La BCE maintient ses taux inchangés et affirme que l’inflation est sous contrôle malgré les droits de douane américains

La BCE maintient ses taux inchangés et affirme que l’inflation est sous contrôle malgré les droits de douane américains
Utkarsh Roshan
11 sept. 2025, 14:56 PM
  • La Banque centrale européenne (BCE) a laissé ses coûts d’emprunt inchangés pour une deuxième réunion consécutive jeudi.
  • Le taux de dépôt s’est maintenu à 2 %, en ligne avec les attentes du consensus.
  • Les projections trimestrielles mises à jour ont montré que les prix à la consommation ont augmenté de 1,7 % en 2026.

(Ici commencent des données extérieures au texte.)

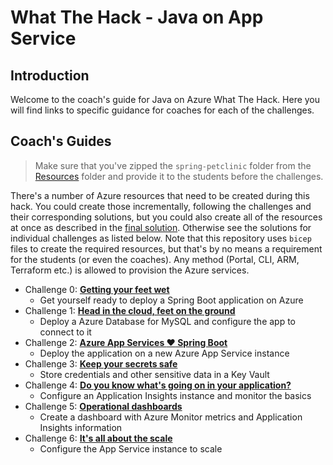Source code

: # What The Hack - Java on App Service

## Introduction

Welcome to the coach's guide for Java on Azure What The Hack. Here you will find links to specific guidance for coaches for each of the challenges.

## Coach's Guides

> Make sure that you've zipped the `spring-petclinic` folder from the [Resources](../Student/Resources) folder and provide it to the students before the challenges.

There's a number of Azure resources that need to be created during this hack. You could create those incrementally, following the challenges and their corresponding solutions, but you could also create all of the resources at once as described in the [final solution](solution-all.md). Otherwise see the solutions for individual challenges as listed below. Note that this repository uses `bicep` files to create the required resources, but that's by no means a requirement for the students (or even the coaches). Any method (Portal, CLI, ARM, Terraform etc.) is allowed to provision the Azure services.

- Challenge 0: **[Getting your feet wet](solution-00.md)**
  - Get yourself ready to deploy a Spring Boot application on Azure
- Challenge 1: **[Head in the cloud, feet on the ground](solution-01.md)**
  - Deploy a Azure Database for MySQL and configure the app to connect to it
- Challenge 2: **[Azure App Services :heart: Spring Boot](solution-02.md)**
  - Deploy the application on a new Azure App Service instance
- Challenge 3: **[Keep your secrets safe](solution-03.md)**
  - Store credentials and other sensitive data in a Key Vault
- Challenge 4: **[Do you know what's going on in your application?](solution-04.md)**
  - Configure an Application Insights instance and monitor the basics
- Challenge 5: **[Operational dashboards](solution-05.md)**
  - Create a dashboard with Azure Monitor metrics and Application Insights information
- Challenge 6: **[It's all about the scale](solution-06.md)**
  - Configure the App Service instance to scale
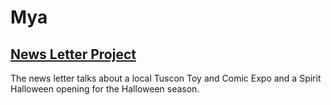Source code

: <h1>Mya</h1>

<p>
  <h2><a href="code_projects/news_letter_website.html" target="_self">News Letter Project</a></h2>
</p>
<p>The news letter talks about a local Tuscon Toy and Comic Expo and a Spirit Halloween opening for the Halloween season.</p>
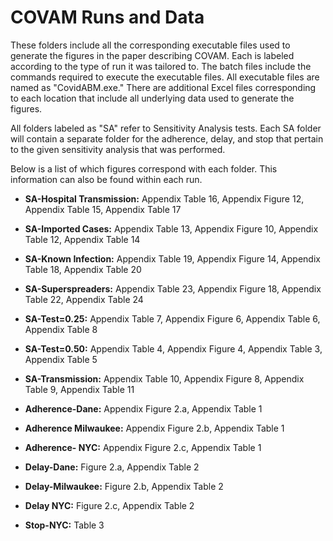 # COVAM Runs and Data

These folders include all the corresponding executable files used to generate the figures in the paper describing COVAM.  Each is labeled according to the type of run it was tailored to.  The batch files include the commands required to execute the executable files. All executable files are named as "CovidABM.exe."  There are additional Excel files corresponding to each location that include all underlying data used to generate the figures. 

All folders labeled as "SA" refer to Sensitivity Analysis tests. Each SA folder will contain a separate folder for the adherence, delay, and stop that pertain to the given sensitivity analysis that was performed.

Below is a list of which figures correspond with each folder. This information can also be found within each run. 

  - **SA-Hospital Transmission:** Appendix Table 16, Appendix Figure 12, Appendix Table 15, Appendix Table 17
  
  - **SA-Imported Cases:** Appendix Table 13, Appendix Figure 10, Appendix Table 12, Appendix Table 14
  
  - **SA-Known Infection:** Appendix Table 19, Appendix Figure 14, Appendix Table 18, Appendix Table 20
  
  - **SA-Superspreaders:** Appendix Table 23, Appendix Figure 18, Appendix Table 22, Appendix Table 24
  
  - **SA-Test=0.25:** Appendix Table 7, Appendix Figure 6, Appendix Table 6, Appendix Table 8
  
  - **SA-Test=0.50:** Appendix Table 4, Appendix Figure 4, Appendix Table 3, Appendix Table 5
  
  - **SA-Transmission:** Appendix Table 10, Appendix Figure 8, Appendix Table 9, Appendix Table 11
  
  - **Adherence-Dane:** Appendix Figure 2.a, Appendix Table 1
  
  - **Adherence Milwaukee:** Appendix Figure 2.b, Appendix Table 1
  
  - **Adherence- NYC:** Appendix Figure 2.c, Appendix Table 1
  
  - **Delay-Dane:** Figure 2.a, Appendix Table 2
  
  - **Delay-Milwaukee:** Figure 2.b, Appendix Table 2
  
  - **Delay NYC:** Figure 2.c, Appendix Table 2
  
  - **Stop-NYC:** Table 3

La Banque centrale européenne (BCE) a laissé les coûts d’emprunt inchangés pour une deuxième réunion consécutive jeudi, affirmant que l’inflation était contenue et que l’économie de la zone euro restait résiliente même si la hausse des droits de douane américains pèse sur le commerce mondial.

La BCE a déclaré que l’économie continuait de faire preuve de résilience.

Le taux de dépôt s’est maintenu à 2 %, en ligne avec les attentes du consensus.

Les décideurs politiques n’ont donné aucune indication sur les prochaines étapes, répétant que les décisions seront prises une réunion à la fois et dépendront des données entrantes.

La présidente de la BCE, Christine Lagarde, s’exprimera lors d’une conférence de presse qui débutera à 14h45 à Francfort.

L’inflation se rapproche de l’objectif

« L’inflation se situe actuellement autour de l’objectif à moyen terme de 2 % et l’évaluation du Conseil des gouverneurs des perspectives d’inflation est globalement inchangée », a déclaré la BCE dans un communiqué.

Les projections trimestrielles mises à jour ont montré que les prix à la consommation ont augmenté de 1,7 % en 2026, contre une prévision précédente de 1,6 %.

L’inflation en 2027 est désormais attendue à 1,9 %, ce qui est inférieur aux prévisions initiales.

La croissance dans les 20 pays de la zone euro devrait s’établir à 1,2 % cette année et à 1 % en 2026.

La BCE, dans un communiqué, a ajouté :

L’inflation a légèrement dépassé l’objectif de 2 % de la BCE mais reste sous contrôle, ont déclaré les responsables politiques, la plupart des responsables estimant que les taux actuels sont appropriés pour absorber l’impact des taxes commerciales américaines, des tensions géopolitiques et du regain d’incertitude politique en France.

Les taux plafonnent après une série de baisses

La BCE a abaissé les coûts d’emprunt à huit reprises au cours de l’année écoulée avant de faire une pause en juillet, les faisant passer d’un pic de 4 % à des niveaux désormais considérés comme ni restrictifs ni stimulants.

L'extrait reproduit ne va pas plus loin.